■ About this exercise:
Pictures are to be left out, and the rest of the records reproduced exactly.

■ Exercise material:
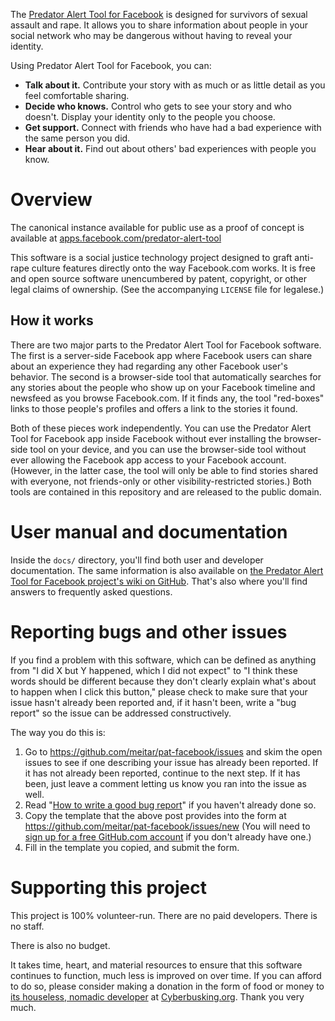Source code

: The [Predator Alert Tool for Facebook](https://apps.facebook.com/predator-alert-tool/) is designed for survivors of sexual assault and rape. It allows you to share information about people in your social network who may be dangerous without having to reveal your identity.

Using Predator Alert Tool for Facebook, you can:

* **Talk about it.** Contribute your story with as much or as little detail as you feel comfortable sharing.
* **Decide who knows.** Control who gets to see your story and who doesn't. Display your identity only to the people you choose.
* **Get support.** Connect with friends who have had a bad experience with the same person you did.
* **Hear about it.** Find out about others' bad experiences with people you know.

# Overview

The canonical instance available for public use as a proof of concept is available at [apps.facebook.com/predator-alert-tool](https://apps.facebook.com/predator-alert-tool/)

This software is a social justice technology project designed to graft anti-rape culture features directly onto the way Facebook.com works. It is free and open source software unencumbered by patent, copyright, or other legal claims of ownership. (See the accompanying `LICENSE` file for legalese.)

## How it works

There are two major parts to the Predator Alert Tool for Facebook software. The first is a server-side Facebook app where Facebook users can share about an experience they had regarding any other Facebook user's behavior. The second is a browser-side tool that automatically searches for any stories about the people who show up on your Facebook timeline and newsfeed as you browse Facebook.com. If it finds any, the tool "red-boxes" links to those people's profiles and offers a link to the stories it found.

Both of these pieces work independently. You can use the Predator Alert Tool for Facebook app inside Facebook without ever installing the browser-side tool on your device, and you can use the browser-side tool without ever allowing the Facebook app access to your Facebook account. (However, in the latter case, the tool will only be able to find stories shared with everyone, not friends-only or other visibility-restricted stories.) Both tools are contained in this repository and are released to the public domain.

# User manual and documentation

Inside the `docs/` directory, you'll find both user and developer documentation. The same information is also available on [the Predator Alert Tool for Facebook project's wiki on GitHub](https://github.com/meitar/pat-facebook/wiki). That's also where you'll find answers to frequently asked questions.

# Reporting bugs and other issues

If you find a problem with this software, which can be defined as anything from "I did X but Y happened, which I did not expect" to "I think these words should be different because they don't clearly explain what's about to happen when I click this button," please check to make sure that your issue hasn't already been reported and, if it hasn't been, write a "bug report" so the issue can be addressed constructively.

The way you do this is:

1. Go to https://github.com/meitar/pat-facebook/issues and skim the open issues to see if one describing your issue has already been reported. If it has not already been reported, continue to the next step. If it has been, just leave a comment letting us know you ran into the issue as well.
2. Read "[How to write a good bug report](http://noverse.com/blog/2012/06/how-to-write-a-good-bug-report/)" if you haven't already done so.
3. Copy the template that the above post provides into the form at https://github.com/meitar/pat-facebook/issues/new (You will need to [sign up for a free GitHub.com account](https://github.com/signup/free) if you don't already have one.)
4. Fill in the template you copied, and submit the form.

# Supporting this project

This project is 100% volunteer-run. There are no paid developers. There is no staff.

There is also no budget.

It takes time, heart, and material resources to ensure that this software continues to function, much less is improved on over time. If you can afford to do so, please consider making a donation in the form of food or money to [its houseless, nomadic developer](https://github.com/meitar/) at [Cyberbusking.org](http://Cyberbusking.org). Thank you very much.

■ Output for this exercise:
Source code

: The [Predator Alert Tool for Facebook](https://apps.facebook.com/predator-alert-tool/) is designed for survivors of sexual assault and rape. It allows you to share information about people in your social network who may be dangerous without having to reveal your identity.

Using Predator Alert Tool for Facebook, you can:

* **Talk about it.** Contribute your story with as much or as little detail as you feel comfortable sharing.
* **Decide who knows.** Control who gets to see your story and who doesn't. Display your identity only to the people you choose.
* **Get support.** Connect with friends who have had a bad experience with the same person you did.
* **Hear about it.** Find out about others' bad experiences with people you know.

# Overview

The canonical instance available for public use as a proof of concept is available at [apps.facebook.com/predator-alert-tool](https://apps.facebook.com/predator-alert-tool/)

This software is a social justice technology project designed to graft anti-rape culture features directly onto the way Facebook.com works. It is free and open source software unencumbered by patent, copyright, or other legal claims of ownership. (See the accompanying `LICENSE` file for legalese.)

## How it works

There are two major parts to the Predator Alert Tool for Facebook software. The first is a server-side Facebook app where Facebook users can share about an experience they had regarding any other Facebook user's behavior. The second is a browser-side tool that automatically searches for any stories about the people who show up on your Facebook timeline and newsfeed as you browse Facebook.com. If it finds any, the tool "red-boxes" links to those people's profiles and offers a link to the stories it found.

Both of these pieces work independently. You can use the Predator Alert Tool for Facebook app inside Facebook without ever installing the browser-side tool on your device, and you can use the browser-side tool without ever allowing the Facebook app access to your Facebook account. (However, in the latter case, the tool will only be able to find stories shared with everyone, not friends-only or other visibility-restricted stories.) Both tools are contained in this repository and are released to the public domain.

# User manual and documentation

Inside the `docs/` directory, you'll find both user and developer documentation. The same information is also available on [the Predator Alert Tool for Facebook project's wiki on GitHub](https://github.com/meitar/pat-facebook/wiki). That's also where you'll find answers to frequently asked questions.

# Reporting bugs and other issues

If you find a problem with this software, which can be defined as anything from "I did X but Y happened, which I did not expect" to "I think these words should be different because they don't clearly explain what's about to happen when I click this button," please check to make sure that your issue hasn't already been reported and, if it hasn't been, write a "bug report" so the issue can be addressed constructively.

The way you do this is:

1. Go to https://github.com/meitar/pat-facebook/issues and skim the open issues to see if one describing your issue has already been reported. If it has not already been reported, continue to the next step. If it has been, just leave a comment letting us know you ran into the issue as well.
2. Read "[How to write a good bug report](http://noverse.com/blog/2012/06/how-to-write-a-good-bug-report/)" if you haven't already done so.
3. Copy the template that the above post provides into the form at https://github.com/meitar/pat-facebook/issues/new (You will need to [sign up for a free GitHub.com account](https://github.com/signup/free) if you don't already have one.)
4. Fill in the template you copied, and submit the form.

# Supporting this project

This project is 100% volunteer-run. There are no paid developers. There is no staff.

There is also no budget.

It takes time, heart, and material resources to ensure that this software continues to function, much less is improved on over time. If you can afford to do so, please consider making a donation in the form of food or money to [its houseless, nomadic developer](https://github.com/meitar/) at [Cyberbusking.org](http://Cyberbusking.org). Thank you very much.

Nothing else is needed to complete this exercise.